Yields little changed by jump in GDP, fall in jobless claims

  • The American economy grew at a record pace in the third quarter as the government injected more than $3 trillion worth of pandemic relief.
  • "It's the largest GDP quarter on record after the smallest," said Justin Lederer, Treasury trader and analyst at Cantor Fitzgerald.
Published October 29, 2020

NEW YORK: Treasury yields shrugged on Thursday morning despite a headline jump of 33% in US third-quarter gross domestic product and a drop in jobless claims, as COVID-19 cases continued to rise globally and US election nerves kept traders from making big bets.

The American economy grew at a record pace in the third quarter as the government injected more than $3 trillion worth of pandemic relief, but the deep scars from the coronavirus recession could take a year or more to heal.

A separate report from the Labor Department on Thursday showed 751,000 people filed for state unemployment benefits in the week ending Oct. 24, compared to 791,000 in the previous period.
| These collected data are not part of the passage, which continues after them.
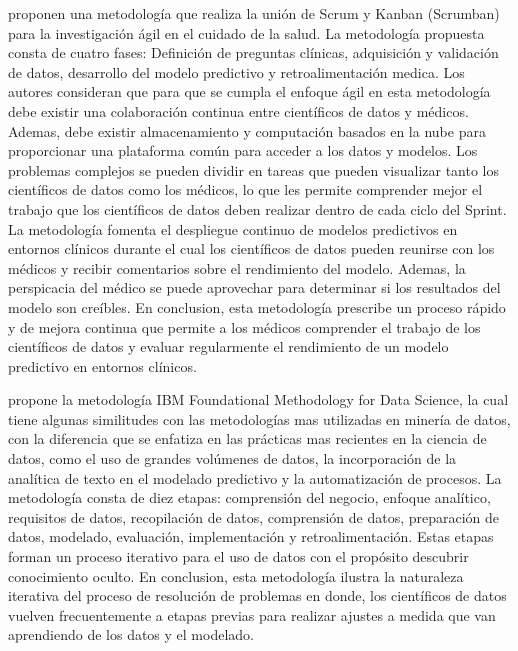 \cite{Lei2020} proponen una metodología que realiza la unión de Scrum y Kanban (Scrumban) para la investigación ágil en el cuidado de la salud. La metodología propuesta consta de cuatro fases: Definición de preguntas clínicas, adquisición y validación de datos, desarrollo del modelo predictivo y retroalimentación medica. Los autores consideran que para que se cumpla el enfoque ágil en esta metodología debe existir una colaboración continua entre científicos de datos y médicos. Ademas, debe existir almacenamiento y computación basados en la nube para proporcionar una plataforma común para acceder a los datos y modelos. Los problemas complejos se pueden dividir en tareas que pueden visualizar tanto los científicos de datos como los médicos, lo que les permite comprender mejor el trabajo que los científicos de datos deben realizar dentro de cada ciclo del Sprint. La metodología fomenta el despliegue continuo de modelos predictivos en entornos clínicos durante el cual los científicos de datos pueden reunirse con los médicos y recibir comentarios sobre el rendimiento del modelo. Ademas, la perspicacia del médico se puede aprovechar para determinar si los resultados del modelo son creíbles. En conclusion, esta metodología prescribe un proceso rápido y de mejora continua que permite a los médicos comprender el trabajo de los científicos de datos y evaluar regularmente el rendimiento de un modelo predictivo en entornos clínicos.

\cite{Rollins2015} propone la metodología IBM Foundational Methodology for Data Science, la cual tiene algunas similitudes con las metodologías mas utilizadas en minería de datos, con la diferencia que se enfatiza en las prácticas mas recientes en la ciencia de datos, como el uso de grandes volúmenes de datos, la incorporación de la analítica de texto en el modelado predictivo y la automatización de procesos. La metodología consta de diez etapas: comprensión del negocio, enfoque analítico, requisitos de datos, recopilación de datos, comprensión de datos, preparación de datos, modelado, evaluación, implementación y retroalimentación. Estas etapas  forman un proceso iterativo para el uso de datos con el propósito  descubrir conocimiento oculto. En conclusion, esta metodología ilustra la naturaleza iterativa del proceso de resolución de problemas en donde, los científicos de datos vuelven frecuentemente a etapas previas para realizar ajustes a medida que van aprendiendo de los datos y el modelado.  


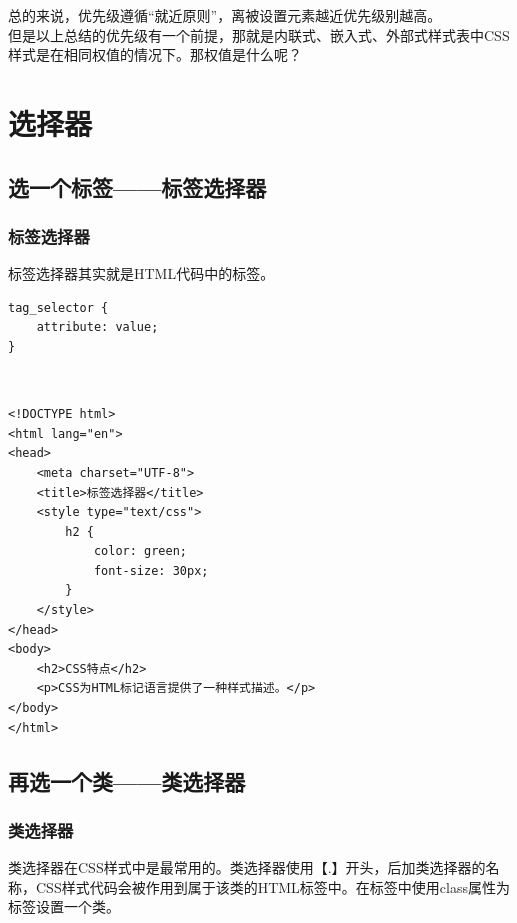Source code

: 总的来说，优先级遵循“就近原则”，离被设置元素越近优先级别越高。\\

但是以上总结的优先级有一个前提，那就是内联式、嵌入式、外部式样式表中CSS样式是在相同权值的情况下。那权值是什么呢？

\newpage

\chapter{选择器}

\section{选一个标签——标签选择器}

\subsection{标签选择器}

标签选择器其实就是HTML代码中的标签。\\

\begin{lstlisting}[style=htmlcssjs]
tag_selector {
    attribute: value;
}
\end{lstlisting}

\vspace{0.5cm}

\\

\begin{lstlisting}[style=htmlcssjs]
<!DOCTYPE html>
<html lang="en">
<head>
    <meta charset="UTF-8">
    <title>标签选择器</title>
    <style type="text/css">
        h2 {
            color: green;
            font-size: 30px;
        }
    </style>
</head>
<body>
    <h2>CSS特点</h2>
    <p>CSS为HTML标记语言提供了一种样式描述。</p>
</body>
</html>
\end{lstlisting}

\newpage

\section{再选一个类——类选择器}

\subsection{类选择器}

类选择器在CSS样式中是最常用的。类选择器使用【.】开头，后加类选择器的名称，CSS样式代码会被作用到属于该类的HTML标签中。在标签中使用class属性为标签设置一个类。\\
Though claims have dropped from a record 6.867 million in March, they remain above their 665,000 peak seen during the 2007-09 Great Recession.
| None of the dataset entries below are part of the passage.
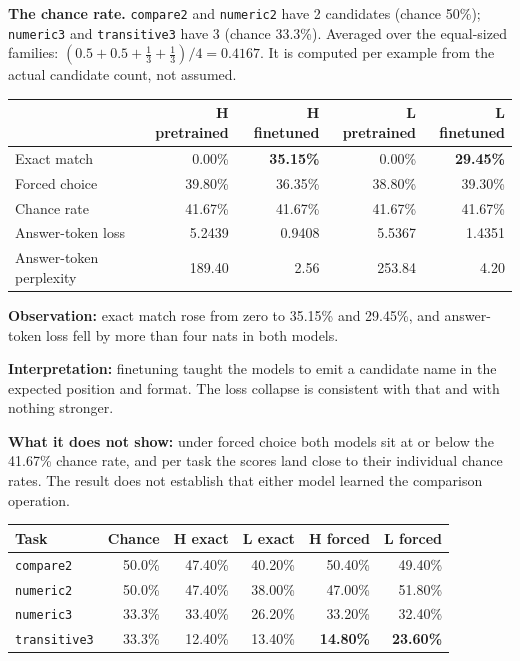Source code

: \documentclass[11pt]{report}
\begin{document}
\begin{keypoint}
\textbf{The chance rate.} \texttt{compare2} and \texttt{numeric2} have 2
candidates (chance 50\%); \texttt{numeric3} and \texttt{transitive3} have 3
(chance 33.3\%). Averaged over the equal-sized families:
$(0.5 + 0.5 + \tfrac13 + \tfrac13)/4 = \mathbf{0.4167}$. It is computed per
example from the actual candidate count, not assumed.
\end{keypoint}

\begin{center}\small
\begin{tabular}{lrrrr}
\toprule
& \textbf{H pretrained} & \textbf{H finetuned} & \textbf{L pretrained} & \textbf{L finetuned} \\
\midrule
Exact match & 0.00\% & \textbf{35.15\%} & 0.00\% & \textbf{29.45\%} \\
Forced choice & 39.80\% & 36.35\% & 38.80\% & 39.30\% \\
Chance rate & 41.67\% & 41.67\% & 41.67\% & 41.67\% \\
Answer-token loss & 5.2439 & 0.9408 & 5.5367 & 1.4351 \\
Answer-token perplexity & 189.40 & 2.56 & 253.84 & 4.20 \\
\bottomrule
\end{tabular}
\end{center}

\begin{sayit}
\textbf{Observation:} exact match rose from zero to 35.15\% and 29.45\%, and
answer-token loss fell by more than four nats in both models.

\smallskip
\textbf{Interpretation:} finetuning taught the models to emit a candidate name
in the expected position and format. The loss collapse is consistent with that
and with nothing stronger.

\smallskip
\textbf{What it does not show:} under forced choice both models sit at or below
the 41.67\% chance rate, and per task the scores land close to their individual
chance rates. The result does not establish that either model learned the
comparison operation.
\end{sayit}

\begin{center}\small
\begin{tabular}{lrrrrr}
\toprule
\textbf{Task} & \textbf{Chance} & \textbf{H exact} & \textbf{L exact} & \textbf{H forced} & \textbf{L forced} \\
\midrule
\texttt{compare2} & 50.0\% & 47.40\% & 40.20\% & 50.40\% & 49.40\% \\
\texttt{numeric2} & 50.0\% & 47.40\% & 38.00\% & 47.00\% & 51.80\% \\
\texttt{numeric3} & 33.3\% & 33.40\% & 26.20\% & 33.20\% & 32.40\% \\
\texttt{transitive3} & 33.3\% & 12.40\% & 13.40\% & \textbf{14.80\%} & \textbf{23.60\%} \\
\bottomrule
\end{tabular}
\end{center}
\end{document}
Longer-dated Treasury yields briefly rose following the reports, but quickly reversed the move. The benchmark 10-year yield was last up a basis points to 0.791%. The front end of the curve was anchored with the two-year yield up 0.2 basis point to 0.153%, steepening the yield curve by a basis point to 63.3 basis points.

"It's the largest GDP quarter on record after the smallest," said Justin Lederer, Treasury trader and analyst at Cantor Fitzgerald.

"I'm taking all the data in context these days. Even as the data has gotten better, here we are with COVID rising. And you have parts of Europe going into shutdown."

The European Union's biggest economies, Germany and France, announced new lockdowns overnight. Others among the 19 countries that use the euro are also shuttering much of their services sectors, a blow to the fledgling recovery. The European Central Bank signaled on Thursday that there would be more stimulus to come in December as the lockdown measures make a double-dip recession increasingly likely.

Lederer also noted that traders were unlikely to make large changes in positions before the Nov. 3 election. Though markets are betting that Democratic challenger Joe Biden will defeat President Donald Trump, high levels of mail-in voting may mean the uncertainty around the result as it is fought out in the courts if there is no immediate definitive result.